Task requirements: Return all lines of the records that contain the word "webchat".

Material supplied:
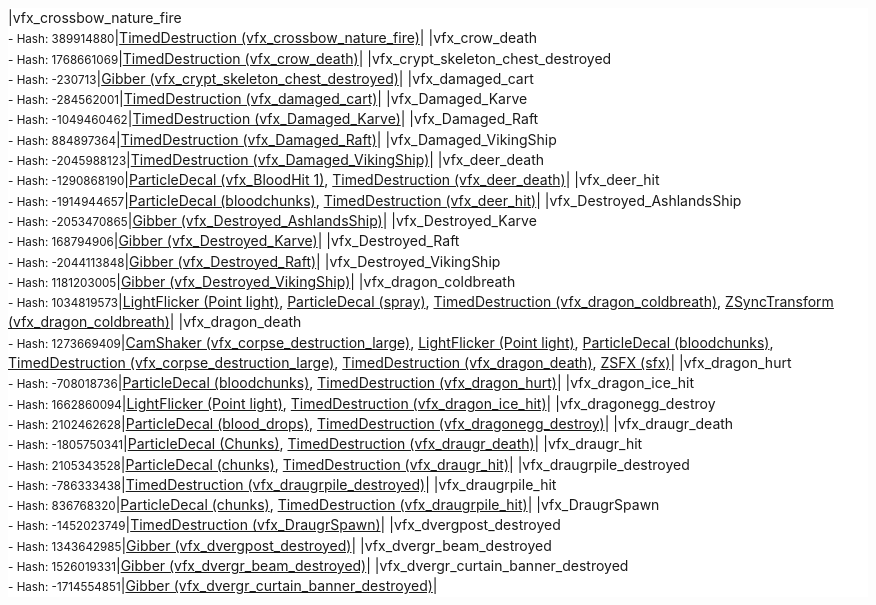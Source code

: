 |vfx_crossbow_nature_fire<small><br>- Hash: 389914880</small>|[TimedDestruction (vfx_crossbow_nature_fire)](Components/TimedDestruction.md#vfx_crossbow_nature_fire-vfx_crossbow_nature_fire)|
|vfx_crow_death<small><br>- Hash: 1768661069</small>|[TimedDestruction (vfx_crow_death)](Components/TimedDestruction.md#vfx_crow_death-vfx_crow_death)|
|vfx_crypt_skeleton_chest_destroyed<small><br>- Hash: -230713</small>|[Gibber (vfx_crypt_skeleton_chest_destroyed)](Components/Gibber.md#vfx_crypt_skeleton_chest_destroyed-vfx_crypt_skeleton_chest_destroyed)|
|vfx_damaged_cart<small><br>- Hash: -284562001</small>|[TimedDestruction (vfx_damaged_cart)](Components/TimedDestruction.md#vfx_damaged_cart-vfx_damaged_cart)|
|vfx_Damaged_Karve<small><br>- Hash: -1049460462</small>|[TimedDestruction (vfx_Damaged_Karve)](Components/TimedDestruction.md#vfx_damaged_karve-vfx_damaged_karve)|
|vfx_Damaged_Raft<small><br>- Hash: 884897364</small>|[TimedDestruction (vfx_Damaged_Raft)](Components/TimedDestruction.md#vfx_damaged_raft-vfx_damaged_raft)|
|vfx_Damaged_VikingShip<small><br>- Hash: -2045988123</small>|[TimedDestruction (vfx_Damaged_VikingShip)](Components/TimedDestruction.md#vfx_damaged_vikingship-vfx_damaged_vikingship)|
|vfx_deer_death<small><br>- Hash: -1290868190</small>|[ParticleDecal (vfx_BloodHit 1)](Components/ParticleDecal.md#vfx_deer_death-vfx_bloodhit-1), [TimedDestruction (vfx_deer_death)](Components/TimedDestruction.md#vfx_deer_death-vfx_deer_death)|
|vfx_deer_hit<small><br>- Hash: -1914944657</small>|[ParticleDecal (bloodchunks)](Components/ParticleDecal.md#vfx_deer_hit-bloodchunks), [TimedDestruction (vfx_deer_hit)](Components/TimedDestruction.md#vfx_deer_hit-vfx_deer_hit)|
|vfx_Destroyed_AshlandsShip<small><br>- Hash: -2053470865</small>|[Gibber (vfx_Destroyed_AshlandsShip)](Components/Gibber.md#vfx_destroyed_ashlandsship-vfx_destroyed_ashlandsship)|
|vfx_Destroyed_Karve<small><br>- Hash: 168794906</small>|[Gibber (vfx_Destroyed_Karve)](Components/Gibber.md#vfx_destroyed_karve-vfx_destroyed_karve)|
|vfx_Destroyed_Raft<small><br>- Hash: -2044113848</small>|[Gibber (vfx_Destroyed_Raft)](Components/Gibber.md#vfx_destroyed_raft-vfx_destroyed_raft)|
|vfx_Destroyed_VikingShip<small><br>- Hash: 1181203005</small>|[Gibber (vfx_Destroyed_VikingShip)](Components/Gibber.md#vfx_destroyed_vikingship-vfx_destroyed_vikingship)|
|vfx_dragon_coldbreath<small><br>- Hash: 1034819573</small>|[LightFlicker (Point light)](Components/LightFlicker.md#vfx_dragon_coldbreath-point-light), [ParticleDecal (spray)](Components/ParticleDecal.md#vfx_dragon_coldbreath-spray), [TimedDestruction (vfx_dragon_coldbreath)](Components/TimedDestruction.md#vfx_dragon_coldbreath-vfx_dragon_coldbreath), [ZSyncTransform (vfx_dragon_coldbreath)](Components/ZSyncTransform.md#vfx_dragon_coldbreath-vfx_dragon_coldbreath)|
|vfx_dragon_death<small><br>- Hash: 1273669409</small>|[CamShaker (vfx_corpse_destruction_large)](Components/CamShaker.md#vfx_dragon_death-vfx_corpse_destruction_large), [LightFlicker (Point light)](Components/LightFlicker.md#vfx_dragon_death-point-light), [ParticleDecal (bloodchunks)](Components/ParticleDecal.md#vfx_dragon_death-bloodchunks), [TimedDestruction (vfx_corpse_destruction_large)](Components/TimedDestruction.md#vfx_dragon_death-vfx_corpse_destruction_large), [TimedDestruction (vfx_dragon_death)](Components/TimedDestruction.md#vfx_dragon_death-vfx_dragon_death), [ZSFX (sfx)](Components/ZSFX.md#vfx_dragon_death-sfx)|
|vfx_dragon_hurt<small><br>- Hash: -708018736</small>|[ParticleDecal (bloodchunks)](Components/ParticleDecal.md#vfx_dragon_hurt-bloodchunks), [TimedDestruction (vfx_dragon_hurt)](Components/TimedDestruction.md#vfx_dragon_hurt-vfx_dragon_hurt)|
|vfx_dragon_ice_hit<small><br>- Hash: 1662860094</small>|[LightFlicker (Point light)](Components/LightFlicker.md#vfx_dragon_ice_hit-point-light), [TimedDestruction (vfx_dragon_ice_hit)](Components/TimedDestruction.md#vfx_dragon_ice_hit-vfx_dragon_ice_hit)|
|vfx_dragonegg_destroy<small><br>- Hash: 2102462628</small>|[ParticleDecal (blood_drops)](Components/ParticleDecal.md#vfx_dragonegg_destroy-blood_drops), [TimedDestruction (vfx_dragonegg_destroy)](Components/TimedDestruction.md#vfx_dragonegg_destroy-vfx_dragonegg_destroy)|
|vfx_draugr_death<small><br>- Hash: -1805750341</small>|[ParticleDecal (Chunks)](Components/ParticleDecal.md#vfx_draugr_death-chunks), [TimedDestruction (vfx_draugr_death)](Components/TimedDestruction.md#vfx_draugr_death-vfx_draugr_death)|
|vfx_draugr_hit<small><br>- Hash: 2105343528</small>|[ParticleDecal (chunks)](Components/ParticleDecal.md#vfx_draugr_hit-chunks), [TimedDestruction (vfx_draugr_hit)](Components/TimedDestruction.md#vfx_draugr_hit-vfx_draugr_hit)|
|vfx_draugrpile_destroyed<small><br>- Hash: -786333438</small>|[TimedDestruction (vfx_draugrpile_destroyed)](Components/TimedDestruction.md#vfx_draugrpile_destroyed-vfx_draugrpile_destroyed)|
|vfx_draugrpile_hit<small><br>- Hash: 836768320</small>|[ParticleDecal (chunks)](Components/ParticleDecal.md#vfx_draugrpile_hit-chunks), [TimedDestruction (vfx_draugrpile_hit)](Components/TimedDestruction.md#vfx_draugrpile_hit-vfx_draugrpile_hit)|
|vfx_DraugrSpawn<small><br>- Hash: -1452023749</small>|[TimedDestruction (vfx_DraugrSpawn)](Components/TimedDestruction.md#vfx_draugrspawn-vfx_draugrspawn)|
|vfx_dvergpost_destroyed<small><br>- Hash: 1343642985</small>|[Gibber (vfx_dvergpost_destroyed)](Components/Gibber.md#vfx_dvergpost_destroyed-vfx_dvergpost_destroyed)|
|vfx_dvergr_beam_destroyed<small><br>- Hash: 1526019331</small>|[Gibber (vfx_dvergr_beam_destroyed)](Components/Gibber.md#vfx_dvergr_beam_destroyed-vfx_dvergr_beam_destroyed)|
|vfx_dvergr_curtain_banner_destroyed<small><br>- Hash: -1714554851</small>|[Gibber (vfx_dvergr_curtain_banner_destroyed)](Components/Gibber.md#vfx_dvergr_curtain_banner_destroyed-vfx_dvergr_curtain_banner_destroyed)|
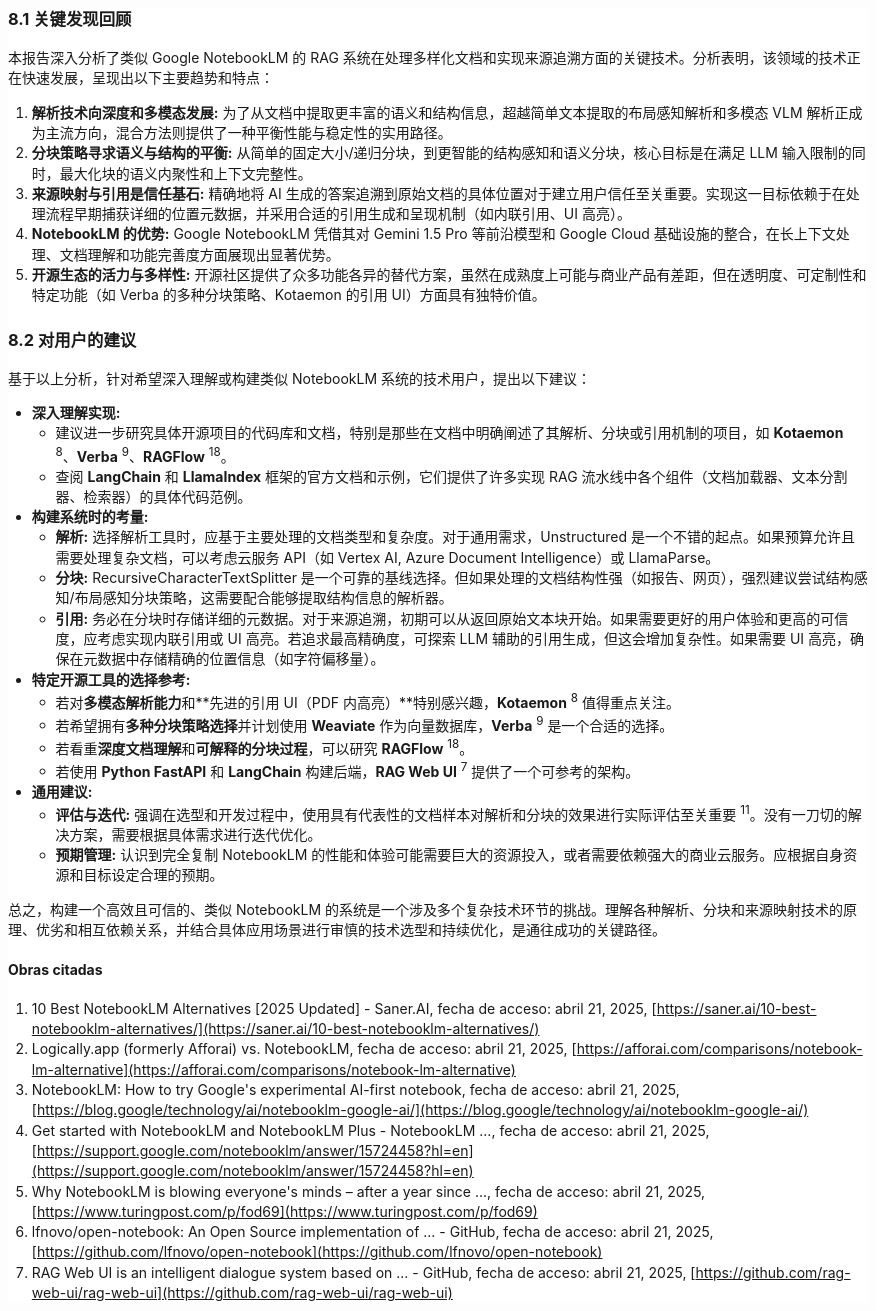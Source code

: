 
### **8.1 关键发现回顾**

本报告深入分析了类似 Google NotebookLM 的 RAG 系统在处理多样化文档和实现来源追溯方面的关键技术。分析表明，该领域的技术正在快速发展，呈现出以下主要趋势和特点：



1. **解析技术向深度和多模态发展:** 为了从文档中提取更丰富的语义和结构信息，超越简单文本提取的布局感知解析和多模态 VLM 解析正成为主流方向，混合方法则提供了一种平衡性能与稳定性的实用路径。
2. **分块策略寻求语义与结构的平衡:** 从简单的固定大小/递归分块，到更智能的结构感知和语义分块，核心目标是在满足 LLM 输入限制的同时，最大化块的语义内聚性和上下文完整性。
3. **来源映射与引用是信任基石:** 精确地将 AI 生成的答案追溯到原始文档的具体位置对于建立用户信任至关重要。实现这一目标依赖于在处理流程早期捕获详细的位置元数据，并采用合适的引用生成和呈现机制（如内联引用、UI 高亮）。
4. **NotebookLM 的优势:** Google NotebookLM 凭借其对 Gemini 1.5 Pro 等前沿模型和 Google Cloud 基础设施的整合，在长上下文处理、文档理解和功能完善度方面展现出显著优势。
5. **开源生态的活力与多样性:** 开源社区提供了众多功能各异的替代方案，虽然在成熟度上可能与商业产品有差距，但在透明度、可定制性和特定功能（如 Verba 的多种分块策略、Kotaemon 的引用 UI）方面具有独特价值。


### **8.2 对用户的建议**

基于以上分析，针对希望深入理解或构建类似 NotebookLM 系统的技术用户，提出以下建议：



* **深入理解实现:**
    * 建议进一步研究具体开源项目的代码库和文档，特别是那些在文档中明确阐述了其解析、分块或引用机制的项目，如 **Kotaemon** <sup>8</sup>、**Verba** <sup>9</sup>、**RAGFlow** <sup>18</sup>。
    * 查阅 **LangChain** 和 **LlamaIndex** 框架的官方文档和示例，它们提供了许多实现 RAG 流水线中各个组件（文档加载器、文本分割器、检索器）的具体代码范例。
* **构建系统时的考量:**
    * **解析:** 选择解析工具时，应基于主要处理的文档类型和复杂度。对于通用需求，Unstructured 是一个不错的起点。如果预算允许且需要处理复杂文档，可以考虑云服务 API（如 Vertex AI, Azure Document Intelligence）或 LlamaParse。
    * **分块:** RecursiveCharacterTextSplitter 是一个可靠的基线选择。但如果处理的文档结构性强（如报告、网页），强烈建议尝试结构感知/布局感知分块策略，这需要配合能够提取结构信息的解析器。
    * **引用:** 务必在分块时存储详细的元数据。对于来源追溯，初期可以从返回原始文本块开始。如果需要更好的用户体验和更高的可信度，应考虑实现内联引用或 UI 高亮。若追求最高精确度，可探索 LLM 辅助的引用生成，但这会增加复杂性。如果需要 UI 高亮，确保在元数据中存储精确的位置信息（如字符偏移量）。
* **特定开源工具的选择参考:**
    * 若对**多模态解析能力**和**先进的引用 UI（PDF 内高亮）**特别感兴趣，**Kotaemon** <sup>8</sup> 值得重点关注。
    * 若希望拥有**多种分块策略选择**并计划使用 **Weaviate** 作为向量数据库，**Verba** <sup>9</sup> 是一个合适的选择。
    * 若看重**深度文档理解**和**可解释的分块过程**，可以研究 **RAGFlow** <sup>18</sup>。
    * 若使用 **Python FastAPI** 和 **LangChain** 构建后端，**RAG Web UI** <sup>7</sup> 提供了一个可参考的架构。
* **通用建议:**
    * **评估与迭代:** 强调在选型和开发过程中，使用具有代表性的文档样本对解析和分块的效果进行实际评估至关重要 <sup>11</sup>。没有一刀切的解决方案，需要根据具体需求进行迭代优化。
    * **预期管理:** 认识到完全复制 NotebookLM 的性能和体验可能需要巨大的资源投入，或者需要依赖强大的商业云服务。应根据自身资源和目标设定合理的预期。

总之，构建一个高效且可信的、类似 NotebookLM 的系统是一个涉及多个复杂技术环节的挑战。理解各种解析、分块和来源映射技术的原理、优劣和相互依赖关系，并结合具体应用场景进行审慎的技术选型和持续优化，是通往成功的关键路径。


#### Obras citadas



1. 10 Best NotebookLM Alternatives [2025 Updated] - Saner.AI, fecha de acceso: abril 21, 2025, [https://saner.ai/10-best-notebooklm-alternatives/](https://saner.ai/10-best-notebooklm-alternatives/)
2. Logically.app (formerly Afforai) vs. NotebookLM, fecha de acceso: abril 21, 2025, [https://afforai.com/comparisons/notebook-lm-alternative](https://afforai.com/comparisons/notebook-lm-alternative)
3. NotebookLM: How to try Google's experimental AI-first notebook, fecha de acceso: abril 21, 2025, [https://blog.google/technology/ai/notebooklm-google-ai/](https://blog.google/technology/ai/notebooklm-google-ai/)
4. Get started with NotebookLM and NotebookLM Plus - NotebookLM ..., fecha de acceso: abril 21, 2025, [https://support.google.com/notebooklm/answer/15724458?hl=en](https://support.google.com/notebooklm/answer/15724458?hl=en)
5. Why NotebookLM is blowing everyone's minds – after a year since ..., fecha de acceso: abril 21, 2025, [https://www.turingpost.com/p/fod69](https://www.turingpost.com/p/fod69)
6. lfnovo/open-notebook: An Open Source implementation of ... - GitHub, fecha de acceso: abril 21, 2025, [https://github.com/lfnovo/open-notebook](https://github.com/lfnovo/open-notebook)
7. RAG Web UI is an intelligent dialogue system based on ... - GitHub, fecha de acceso: abril 21, 2025, [https://github.com/rag-web-ui/rag-web-ui](https://github.com/rag-web-ui/rag-web-ui)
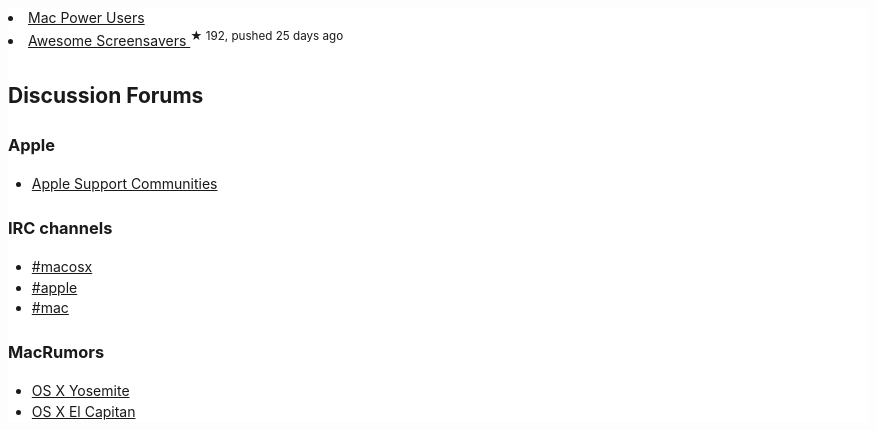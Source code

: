  </li>
 <li>
  <a href="http://5by5.tv/mpu/238">
   Mac Power Users
  </a>
 </li>
 <li>
  <a href="https://github.com/aharris88/awesome-osx-screensavers">
   Awesome Screensavers
  </a>
  <sup>
   &#9733 192, pushed 25 days ago
  </sup>
 </li>
</ul>
<h2>
 Discussion Forums
</h2>
<h3>
 Apple
</h3>
<ul>
 <li>
  <a href="https://discussions.apple.com/community/mac_os/os_x_yosemite">
   Apple Support Communities
  </a>
 </li>
</ul>
<h3>
 IRC channels
</h3>
<ul>
 <li>
  <a href="https://webchat.freenode.net/?channels=macosx">
   #macosx
  </a>
 </li>
 <li>
  <a href="https://webchat.freenode.net/?channels=apple">
   #apple
  </a>
 </li>
 <li>
  <a href="https://webchat.freenode.net/?channels=mac">
   #mac
  </a>
 </li>
</ul>
<h3>
 MacRumors
</h3>
<ul>
 <li>
  <a href="http://forums.macrumors.com/forums/os-x-yosemite-10-10.171/">
   OS X Yosemite
  </a>
 </li>
 <li>
  <a href="http://forums.macrumors.com/forums/os-x-el-capitan-10-11.184/">
   OS X El Capitan
  </a>
 </li>
</ul>
<h3>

Written response:
  <a href="https://webchat.freenode.net/?channels=macosx">
  <a href="https://webchat.freenode.net/?channels=apple">
  <a href="https://webchat.freenode.net/?channels=mac">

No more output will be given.